On the other hand, quaternions are useful to perform a rotation of vectors in a 3D space ^[13]. Today, they are widely used in computer graphics, multirotor tracking and control approaches, and kinematics and dynamics of rigid bodies ^[14]. Therefore, the free representation of the quaternions in the Euclidian space has also been used in navigation, computer-aided design and computer vision ^[15].
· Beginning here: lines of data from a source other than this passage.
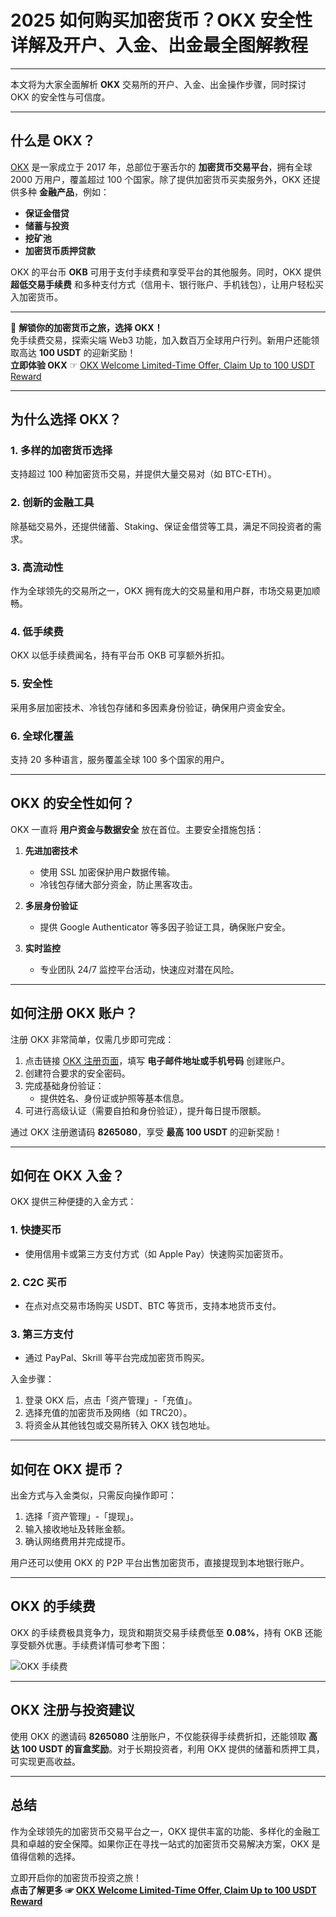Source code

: # 2025 如何购买加密货币？OKX 安全性详解及开户、入金、出金最全图解教程

---

本文将为大家全面解析 **OKX** 交易所的开户、入金、出金操作步骤，同时探讨 OKX 的安全性与可信度。

---

## 什么是 OKX？

[OKX](https://bit.ly/OKXe) 是一家成立于 2017 年，总部位于塞舌尔的 **加密货币交易平台**，拥有全球 2000 万用户，覆盖超过 100 个国家。除了提供加密货币买卖服务外，OKX 还提供多种 **金融产品**，例如：

- **保证金借贷**
- **储蓄与投资**
- **挖矿池**
- **加密货币质押贷款**

OKX 的平台币 **OKB** 可用于支付手续费和享受平台的其他服务。同时，OKX 提供 **超低交易手续费** 和多种支付方式（信用卡、银行账户、手机钱包），让用户轻松买入加密货币。

---

🚀 **解锁你的加密货币之旅，选择 OKX！**  
免手续费交易，探索尖端 Web3 功能，加入数百万全球用户行列。新用户还能领取高达 **100 USDT** 的迎新奖励！  
**立即体验 OKX** ☞ [OKX Welcome Limited-Time Offer, Claim Up to 100 USDT Reward](https://bit.ly/OKXe)

---

## 为什么选择 OKX？

### 1. 多样的加密货币选择
支持超过 100 种加密货币交易，并提供大量交易对（如 BTC-ETH）。

### 2. 创新的金融工具
除基础交易外，还提供储蓄、Staking、保证金借贷等工具，满足不同投资者的需求。

### 3. 高流动性
作为全球领先的交易所之一，OKX 拥有庞大的交易量和用户群，市场交易更加顺畅。

### 4. 低手续费
OKX 以低手续费闻名，持有平台币 OKB 可享额外折扣。

### 5. 安全性
采用多层加密技术、冷钱包存储和多因素身份验证，确保用户资金安全。

### 6. 全球化覆盖
支持 20 多种语言，服务覆盖全球 100 多个国家的用户。

---

## OKX 的安全性如何？

OKX 一直将 **用户资金与数据安全** 放在首位。主要安全措施包括：

1. **先进加密技术**
   - 使用 SSL 加密保护用户数据传输。
   - 冷钱包存储大部分资金，防止黑客攻击。

2. **多层身份验证**
   - 提供 Google Authenticator 等多因子验证工具，确保账户安全。

3. **实时监控**
   - 专业团队 24/7 监控平台活动，快速应对潜在风险。

---

## 如何注册 OKX 账户？

注册 OKX 非常简单，仅需几步即可完成：

1. 点击链接 [OKX 注册页面](https://bit.ly/OKXe)，填写 **电子邮件地址或手机号码** 创建账户。
2. 创建符合要求的安全密码。
3. 完成基础身份验证：
   - 提供姓名、身份证或护照等基本信息。
4. 可进行高级认证（需要自拍和身份验证），提升每日提币限额。

通过 OKX 注册邀请码 **8265080**，享受 **最高 100 USDT** 的迎新奖励！

---

## 如何在 OKX 入金？

OKX 提供三种便捷的入金方式：

### 1. 快捷买币
- 使用信用卡或第三方支付方式（如 Apple Pay）快速购买加密货币。

### 2. C2C 买币
- 在点对点交易市场购买 USDT、BTC 等货币，支持本地货币支付。

### 3. 第三方支付
- 通过 PayPal、Skrill 等平台完成加密货币购买。

入金步骤：
1. 登录 OKX 后，点击「资产管理」-「充值」。
2. 选择充值的加密货币及网络（如 TRC20）。
3. 将资金从其他钱包或交易所转入 OKX 钱包地址。

---

## 如何在 OKX 提币？

出金方式与入金类似，只需反向操作即可：

1. 选择「资产管理」-「提现」。
2. 输入接收地址及转账金额。
3. 确认网络费用并完成提币。

用户还可以使用 OKX 的 P2P 平台出售加密货币，直接提现到本地银行账户。

---

## OKX 的手续费

OKX 的手续费极具竞争力，现货和期货交易手续费低至 **0.08%**，持有 OKB 还能享受额外优惠。手续费详情可参考下图：

![OKX 手续费](https://bit.ly/OKXe)

---

## OKX 注册与投资建议

使用 OKX 的邀请码 **8265080** 注册账户，不仅能获得手续费折扣，还能领取 **高达 100 USDT 的盲盒奖励**。对于长期投资者，利用 OKX 提供的储蓄和质押工具，可实现更高收益。

---

## 总结

作为全球领先的加密货币交易平台之一，OKX 提供丰富的功能、多样化的金融工具和卓越的安全保障。如果你正在寻找一站式的加密货币交易解决方案，OKX 是值得信赖的选择。

立即开启你的加密货币投资之旅！  
**点击了解更多 ☞ [OKX Welcome Limited-Time Offer, Claim Up to 100 USDT Reward](https://bit.ly/OKXe)**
Recently, interest in robotic developments has been increased. The most well-known methods for robot kinematics are the Denavit-Hartenberg convention ^[16] and geometric methods ^[17]. Therefore, most of the work done to model robot kinematics using quaternions continues to follow the D-H approach, wasting quaternions capacity ^[15]. Some robotic applications have been focused on gait approaches to establish the imitation of human gait. For example, a robotic platform for the kinetics and kinematics characterization during gait has been used ^[18]. Therefore, mathematical models that associate forward kinematics of position are required ^[19]. For this reason, in this work we present a theoretical approach for modeling forward kinematics of position of the lower limbs for human gait using quaternions algebra not based on the D-H convention.

Problem statement

Generally, the normal gait pattern is established in the joint space ^[23] and independently from each anatomical movement of each joint structure. Which limits the global perception of the performance of the joint system and the use of well-known metrics such as speed, cadence and stride length, which are established in the operational space (gait space) and are related to anthropometry of the individual. Therefore, the calculation of direct kinematics is necessary to determine the gait pattern in cartesian space as a function of joint variables.

Although the well-known Denavit-Hartenberg DH ^[16] convention and geometric ^[17] methods can solve well the forward kinematics of position in the sagittal plane of the 3 DoF joint system of the lower limbs (Figure 2), if the number of degrees of freedom of analysis in the transversal and frontal planes is increased as in the 8 DoF system (Figure 3), these methods require a more complex mathematical modeling and are less flexible in the description of the evolutions of the system of the extremities with respect to the orthonormal frame of reference. Therefore, a method of lower mathematical complexity, with a low computational cost and that requires little storage capacity ^[15] is required for the analysis of the gait in cartesian space as the one proposed in this contribution.

Figure 1 Methodology for the modeling and visualization of the forward kinematics of position of the lower limbs during gait using methods: i) geometric, ii) Denavit-Hartenberg and iii) quaternions for joint and anthropometry variables established in ^[20] and ^[24], respectively. 

Figure 2 a) Open kinematic chain that represents the frames that define joint movements in the sagittal plane. Correspondence of the frames to the musculoskeletal reference points in the female model ^[27]. 

Figure 3 Proposed kinematic chain representing the frames that define the movements of the joined system for gait modeling. a) Lower right limb, b) Correspondence of the frames and reference points in the female musculoskeletal model ^[27] and c) Lower left limb. 

MATERIALS AND METHODS

Kinematics is the study of the motion of mechanical systems without regard to the cause of the motion. The most well-known methods for forward kinematics of position of robots are the Denavit-Hartenberg convention ^[16] and geometric ^[17] methods. In this work, the lower limb joint system is considered as a set of rigid links connected together at various joints during the swing phase of the gait cycle. Therefore, the methodologies used in robotics such as: i) geometric method ii) D-H) and iii) quaternions ^[25], can be used to calculate the forward kinematics of position of the lower limbs during gait, which is described as follows.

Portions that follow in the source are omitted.